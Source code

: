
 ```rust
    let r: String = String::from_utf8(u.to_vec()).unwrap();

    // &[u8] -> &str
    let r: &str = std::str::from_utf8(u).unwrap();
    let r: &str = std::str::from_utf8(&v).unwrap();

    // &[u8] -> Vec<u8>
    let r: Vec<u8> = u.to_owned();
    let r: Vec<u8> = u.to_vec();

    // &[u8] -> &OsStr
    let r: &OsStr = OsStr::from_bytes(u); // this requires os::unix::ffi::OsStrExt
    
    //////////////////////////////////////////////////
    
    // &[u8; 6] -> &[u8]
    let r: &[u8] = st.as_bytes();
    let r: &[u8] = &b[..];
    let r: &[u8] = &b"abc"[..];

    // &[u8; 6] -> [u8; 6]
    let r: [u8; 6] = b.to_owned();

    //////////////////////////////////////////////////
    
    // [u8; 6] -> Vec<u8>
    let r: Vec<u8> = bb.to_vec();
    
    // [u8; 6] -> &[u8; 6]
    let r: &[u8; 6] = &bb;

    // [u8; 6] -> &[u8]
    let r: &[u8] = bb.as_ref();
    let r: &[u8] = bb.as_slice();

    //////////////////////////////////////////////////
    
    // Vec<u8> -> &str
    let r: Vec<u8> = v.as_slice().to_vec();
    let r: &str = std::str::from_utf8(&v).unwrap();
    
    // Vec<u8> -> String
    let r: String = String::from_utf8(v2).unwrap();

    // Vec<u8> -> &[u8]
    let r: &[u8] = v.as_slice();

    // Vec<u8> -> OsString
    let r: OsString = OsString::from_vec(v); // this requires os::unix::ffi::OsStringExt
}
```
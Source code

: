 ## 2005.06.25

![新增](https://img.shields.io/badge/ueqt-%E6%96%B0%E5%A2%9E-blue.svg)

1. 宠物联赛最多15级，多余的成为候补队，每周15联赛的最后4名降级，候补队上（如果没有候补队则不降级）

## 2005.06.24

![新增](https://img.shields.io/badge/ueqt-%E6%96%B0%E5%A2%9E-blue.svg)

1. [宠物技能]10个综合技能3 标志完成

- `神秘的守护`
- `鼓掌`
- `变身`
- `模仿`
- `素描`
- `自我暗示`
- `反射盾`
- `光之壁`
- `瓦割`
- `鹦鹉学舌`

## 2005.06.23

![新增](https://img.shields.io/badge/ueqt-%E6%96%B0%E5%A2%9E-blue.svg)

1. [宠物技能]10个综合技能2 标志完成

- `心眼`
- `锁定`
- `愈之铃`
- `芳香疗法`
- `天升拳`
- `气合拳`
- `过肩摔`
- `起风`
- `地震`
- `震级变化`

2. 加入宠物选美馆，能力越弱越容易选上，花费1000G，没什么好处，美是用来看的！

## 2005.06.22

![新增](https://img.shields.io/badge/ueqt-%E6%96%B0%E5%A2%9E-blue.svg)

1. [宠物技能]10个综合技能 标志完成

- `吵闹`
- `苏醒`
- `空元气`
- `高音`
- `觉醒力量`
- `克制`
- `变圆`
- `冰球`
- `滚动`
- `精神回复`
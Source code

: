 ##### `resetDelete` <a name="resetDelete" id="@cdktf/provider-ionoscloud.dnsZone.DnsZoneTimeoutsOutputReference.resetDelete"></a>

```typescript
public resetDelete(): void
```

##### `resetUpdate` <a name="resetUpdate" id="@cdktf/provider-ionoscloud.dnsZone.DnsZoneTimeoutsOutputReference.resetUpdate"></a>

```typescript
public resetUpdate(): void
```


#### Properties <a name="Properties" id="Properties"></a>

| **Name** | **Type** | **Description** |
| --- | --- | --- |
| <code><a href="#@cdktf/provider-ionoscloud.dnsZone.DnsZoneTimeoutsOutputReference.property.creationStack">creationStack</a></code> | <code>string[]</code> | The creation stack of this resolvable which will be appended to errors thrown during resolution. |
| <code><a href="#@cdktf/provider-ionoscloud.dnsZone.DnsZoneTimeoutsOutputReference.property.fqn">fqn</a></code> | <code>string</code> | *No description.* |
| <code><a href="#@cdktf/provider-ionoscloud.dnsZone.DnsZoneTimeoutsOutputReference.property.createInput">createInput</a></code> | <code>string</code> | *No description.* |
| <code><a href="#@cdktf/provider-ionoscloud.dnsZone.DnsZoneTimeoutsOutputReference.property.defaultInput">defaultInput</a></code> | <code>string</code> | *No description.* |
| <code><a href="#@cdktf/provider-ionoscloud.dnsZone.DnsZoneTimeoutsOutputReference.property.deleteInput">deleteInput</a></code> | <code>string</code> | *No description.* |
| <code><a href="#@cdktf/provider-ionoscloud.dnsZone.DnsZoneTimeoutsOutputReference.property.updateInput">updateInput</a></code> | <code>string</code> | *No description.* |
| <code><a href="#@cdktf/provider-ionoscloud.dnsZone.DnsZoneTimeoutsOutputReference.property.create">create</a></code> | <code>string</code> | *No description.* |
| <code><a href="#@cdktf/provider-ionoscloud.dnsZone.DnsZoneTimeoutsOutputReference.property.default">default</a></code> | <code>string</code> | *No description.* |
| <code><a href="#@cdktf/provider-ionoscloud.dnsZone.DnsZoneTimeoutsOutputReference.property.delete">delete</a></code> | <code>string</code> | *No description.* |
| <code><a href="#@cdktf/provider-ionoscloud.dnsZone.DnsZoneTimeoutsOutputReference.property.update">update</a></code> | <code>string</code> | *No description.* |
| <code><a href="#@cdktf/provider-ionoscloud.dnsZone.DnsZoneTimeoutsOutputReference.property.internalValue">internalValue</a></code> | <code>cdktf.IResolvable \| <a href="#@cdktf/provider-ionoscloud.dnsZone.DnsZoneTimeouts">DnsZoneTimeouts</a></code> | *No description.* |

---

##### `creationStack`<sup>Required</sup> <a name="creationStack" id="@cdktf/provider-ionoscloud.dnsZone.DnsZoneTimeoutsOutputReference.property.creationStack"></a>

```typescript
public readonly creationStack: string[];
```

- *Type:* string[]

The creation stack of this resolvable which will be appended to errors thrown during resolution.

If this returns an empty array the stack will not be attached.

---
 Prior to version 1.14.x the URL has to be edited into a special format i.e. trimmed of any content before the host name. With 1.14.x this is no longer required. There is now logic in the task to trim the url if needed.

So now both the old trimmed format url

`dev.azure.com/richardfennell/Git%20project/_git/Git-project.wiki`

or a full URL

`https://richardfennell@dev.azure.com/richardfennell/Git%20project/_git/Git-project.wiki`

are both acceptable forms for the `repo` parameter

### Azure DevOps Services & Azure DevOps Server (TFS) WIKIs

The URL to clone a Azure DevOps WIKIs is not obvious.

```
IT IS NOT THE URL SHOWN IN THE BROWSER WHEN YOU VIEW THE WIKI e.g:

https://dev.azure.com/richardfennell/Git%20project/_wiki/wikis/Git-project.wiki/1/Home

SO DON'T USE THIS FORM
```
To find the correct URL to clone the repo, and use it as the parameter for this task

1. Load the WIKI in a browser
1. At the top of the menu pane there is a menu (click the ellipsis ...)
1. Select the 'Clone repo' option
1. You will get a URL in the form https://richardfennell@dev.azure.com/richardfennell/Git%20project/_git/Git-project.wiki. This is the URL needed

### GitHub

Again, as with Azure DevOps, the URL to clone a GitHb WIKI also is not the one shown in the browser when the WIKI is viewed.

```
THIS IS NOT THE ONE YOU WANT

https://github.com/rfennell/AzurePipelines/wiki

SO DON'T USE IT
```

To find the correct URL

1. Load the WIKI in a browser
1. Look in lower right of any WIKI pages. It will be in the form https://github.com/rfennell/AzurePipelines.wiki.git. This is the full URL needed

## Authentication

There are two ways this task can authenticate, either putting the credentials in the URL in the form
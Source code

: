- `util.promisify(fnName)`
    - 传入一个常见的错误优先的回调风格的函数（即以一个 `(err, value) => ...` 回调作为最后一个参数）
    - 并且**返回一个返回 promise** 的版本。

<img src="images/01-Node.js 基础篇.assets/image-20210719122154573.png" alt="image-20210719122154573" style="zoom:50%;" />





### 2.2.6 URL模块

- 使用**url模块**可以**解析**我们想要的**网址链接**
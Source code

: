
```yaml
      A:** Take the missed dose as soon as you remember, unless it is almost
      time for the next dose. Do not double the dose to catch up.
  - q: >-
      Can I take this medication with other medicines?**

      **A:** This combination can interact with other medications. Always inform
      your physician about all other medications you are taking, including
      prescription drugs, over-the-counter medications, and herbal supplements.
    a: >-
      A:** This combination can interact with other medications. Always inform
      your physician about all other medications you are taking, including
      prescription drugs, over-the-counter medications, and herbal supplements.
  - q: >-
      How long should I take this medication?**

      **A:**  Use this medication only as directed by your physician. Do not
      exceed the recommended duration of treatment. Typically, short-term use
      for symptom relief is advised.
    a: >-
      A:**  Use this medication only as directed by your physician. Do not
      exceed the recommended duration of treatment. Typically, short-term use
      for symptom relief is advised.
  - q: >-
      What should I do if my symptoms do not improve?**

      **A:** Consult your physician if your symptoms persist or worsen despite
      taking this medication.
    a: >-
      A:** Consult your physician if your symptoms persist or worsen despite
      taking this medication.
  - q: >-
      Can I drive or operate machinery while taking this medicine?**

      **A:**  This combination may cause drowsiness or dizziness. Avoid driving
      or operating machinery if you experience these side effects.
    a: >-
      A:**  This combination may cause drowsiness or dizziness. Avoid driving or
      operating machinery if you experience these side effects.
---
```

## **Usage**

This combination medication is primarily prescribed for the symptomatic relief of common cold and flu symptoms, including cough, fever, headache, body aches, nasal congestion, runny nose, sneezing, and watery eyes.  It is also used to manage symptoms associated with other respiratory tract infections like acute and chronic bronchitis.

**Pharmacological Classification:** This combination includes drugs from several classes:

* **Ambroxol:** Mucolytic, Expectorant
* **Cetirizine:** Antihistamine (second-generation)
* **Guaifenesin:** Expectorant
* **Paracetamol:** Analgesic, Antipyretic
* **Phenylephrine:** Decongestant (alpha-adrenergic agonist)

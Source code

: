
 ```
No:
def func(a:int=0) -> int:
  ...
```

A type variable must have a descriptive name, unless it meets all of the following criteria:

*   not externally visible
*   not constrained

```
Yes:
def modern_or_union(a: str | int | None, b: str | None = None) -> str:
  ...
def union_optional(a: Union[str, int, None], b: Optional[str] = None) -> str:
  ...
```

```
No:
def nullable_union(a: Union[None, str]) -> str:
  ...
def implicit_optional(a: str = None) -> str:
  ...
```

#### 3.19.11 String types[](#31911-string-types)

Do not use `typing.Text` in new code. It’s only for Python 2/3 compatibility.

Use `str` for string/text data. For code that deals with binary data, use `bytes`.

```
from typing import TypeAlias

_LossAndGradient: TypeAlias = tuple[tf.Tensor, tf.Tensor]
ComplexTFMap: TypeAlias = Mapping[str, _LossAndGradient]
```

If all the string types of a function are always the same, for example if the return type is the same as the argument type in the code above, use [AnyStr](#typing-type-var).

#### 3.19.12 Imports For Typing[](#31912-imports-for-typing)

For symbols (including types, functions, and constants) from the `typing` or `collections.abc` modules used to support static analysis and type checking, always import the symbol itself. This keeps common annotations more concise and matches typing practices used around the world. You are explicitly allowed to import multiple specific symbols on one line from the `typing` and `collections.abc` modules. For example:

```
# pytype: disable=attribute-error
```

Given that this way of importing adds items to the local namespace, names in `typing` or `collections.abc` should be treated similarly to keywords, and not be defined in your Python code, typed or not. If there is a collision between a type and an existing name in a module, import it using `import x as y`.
====
» Exercise prompt
Reproduce all lines from the records above that include the word "directed".

» Final answer
      **A:**  Use this medication only as directed by your physician. Do not
      A:**  Use this medication only as directed by your physician. Do not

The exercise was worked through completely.